The differences between the crypto market and stock market include the following:
- OWNERSHIP: Cryptocurrencies are easier to own than stocks. Stocks are owned by companies and can only be traded by them. Before you can buy stocks, a lot of legal procedure is required before the shares can be considered legitimate. In contrast, cryptocurrencies can easily be bought from any cryptocurrency exchange. When you buy stocks or shares of a company, you practically become a part-owner of the company. That means you share the organization’s loss and profit, but the same is not the case with cryptocurrencies.

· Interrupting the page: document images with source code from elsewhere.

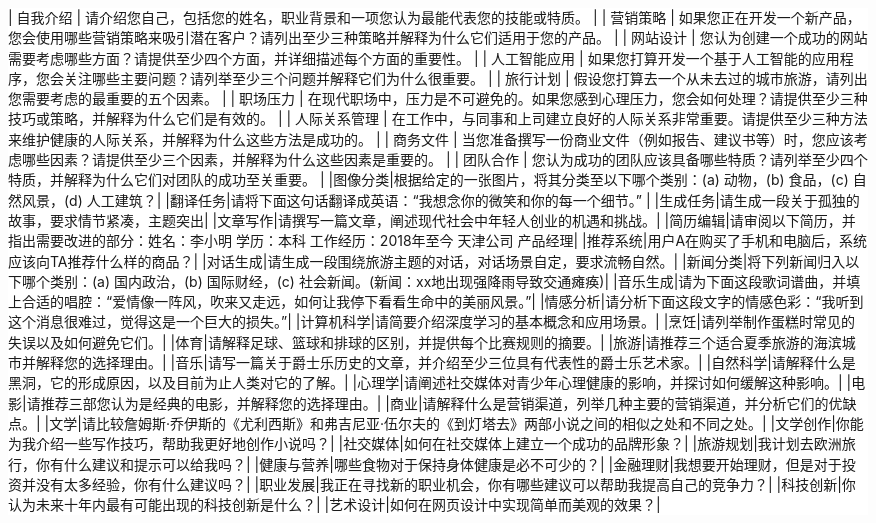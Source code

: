 | 自我介绍       | 请介绍您自己，包括您的姓名，职业背景和一项您认为最能代表您的技能或特质。                                                         |
| 营销策略       | 如果您正在开发一个新产品，您会使用哪些营销策略来吸引潜在客户？请列出至少三种策略并解释为什么它们适用于您的产品。                                  |
| 网站设计       | 您认为创建一个成功的网站需要考虑哪些方面？请提供至少四个方面，并详细描述每个方面的重要性。                                           |
| 人工智能应用   | 如果您打算开发一个基于人工智能的应用程序，您会关注哪些主要问题？请列举至少三个问题并解释它们为什么很重要。                            |
| 旅行计划       | 假设您打算去一个从未去过的城市旅游，请列出您需要考虑的最重要的五个因素。                                                           |
| 职场压力       | 在现代职场中，压力是不可避免的。如果您感到心理压力，您会如何处理？请提供至少三种技巧或策略，并解释为什么它们是有效的。               |
| 人际关系管理   | 在工作中，与同事和上司建立良好的人际关系非常重要。请提供至少三种方法来维护健康的人际关系，并解释为什么这些方法是成功的。            |
| 商务文件       | 当您准备撰写一份商业文件（例如报告、建议书等）时，您应该考虑哪些因素？请提供至少三个因素，并解释为什么这些因素是重要的。            |
| 团队合作       | 您认为成功的团队应该具备哪些特质？请列举至少四个特质，并解释为什么它们对团队的成功至关重要。                                       |
|图像分类|根据给定的一张图片，将其分类至以下哪个类别：(a) 动物，(b) 食品，(c) 自然风景，(d) 人工建筑？|
|翻译任务|请将下面这句话翻译成英语：“我想念你的微笑和你的每一个细节。” |
|生成任务|请生成一段关于孤独的故事，要求情节紧凑，主题突出|
|文章写作|请撰写一篇文章，阐述现代社会中年轻人创业的机遇和挑战。|
|简历编辑|请审阅以下简历，并指出需要改进的部分：姓名：李小明 学历：本科 工作经历：2018年至今 天津公司 产品经理|
|推荐系统|用户A在购买了手机和电脑后，系统应该向TA推荐什么样的商品？|
|对话生成|请生成一段围绕旅游主题的对话，对话场景自定，要求流畅自然。|
|新闻分类|将下列新闻归入以下哪个类别：(a) 国内政治，(b) 国际财经，(c) 社会新闻。(新闻：xx地出现强降雨导致交通瘫痪)|
|音乐生成|请为下面这段歌词谱曲，并填上合适的唱腔：“爱情像一阵风，吹来又走远，如何让我停下看看生命中的美丽风景。”|
|情感分析|请分析下面这段文字的情感色彩：“我听到这个消息很难过，觉得这是一个巨大的损失。”|
|计算机科学|请简要介绍深度学习的基本概念和应用场景。|
|烹饪|请列举制作蛋糕时常见的失误以及如何避免它们。|
|体育|请解释足球、篮球和排球的区别，并提供每个比赛规则的摘要。|
|旅游|请推荐三个适合夏季旅游的海滨城市并解释您的选择理由。|
|音乐|请写一篇关于爵士乐历史的文章，并介绍至少三位具有代表性的爵士乐艺术家。|
|自然科学|请解释什么是黑洞，它的形成原因，以及目前为止人类对它的了解。|
|心理学|请阐述社交媒体对青少年心理健康的影响，并探讨如何缓解这种影响。|
|电影|请推荐三部您认为是经典的电影，并解释您的选择理由。|
|商业|请解释什么是营销渠道，列举几种主要的营销渠道，并分析它们的优缺点。|
|文学|请比较詹姆斯·乔伊斯的《尤利西斯》和弗吉尼亚·伍尔夫的《到灯塔去》两部小说之间的相似之处和不同之处。|
|文学创作|你能为我介绍一些写作技巧，帮助我更好地创作小说吗？|
|社交媒体|如何在社交媒体上建立一个成功的品牌形象？|
|旅游规划|我计划去欧洲旅行，你有什么建议和提示可以给我吗？|
|健康与营养|哪些食物对于保持身体健康是必不可少的？|
|金融理财|我想要开始理财，但是对于投资并没有太多经验，你有什么建议吗？|
|职业发展|我正在寻找新的职业机会，你有哪些建议可以帮助我提高自己的竞争力？|
|科技创新|你认为未来十年内最有可能出现的科技创新是什么？|
|艺术设计|如何在网页设计中实现简单而美观的效果？|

- VOLATILITY: The crypto market is more volatile than the stock market. This means that while the crypto and stocks can rise or fall in value, cryptocurrencies are known to experience a drastic and sudden increase or decrease in price and value with any notice. In contrast, in stocks, since companies or corporations own them, a pattern can be studied and used to predict their rise and fall in value. These patterns include past and present decisions made by the companies, which are made public to shareholders.
- CENTRALITY: Cryptocurrencies are decentralized, which means any particular person does not control it while stocks are centralized and governed by regulatory agencies like the Securities and Exchange Commission (SEC) that help to monitor the market and trade. Anyone can make their blockchain ledger and create a cryptocurrency as long as you have the available resources, but there is a process in the case of stocks. A publicly-traded company has to be audited and approved by regulators before it can be listed and traded on the Stock exchange market.
- The stock markets like the Nigerian Stock Exchange usually work regular working hours Mondays-Fridays while the cryptocurrency market is always available 24/7 throughout the year.
- The stock market is also more secure from fraud and hacking compared to Cryptocurrency.
While there are lots of risks involved in investing and trading cryptocurrencies, it can be enriching if you play your cards right. Note that this article is only to provide information and in no way is meant as a form of financial advice.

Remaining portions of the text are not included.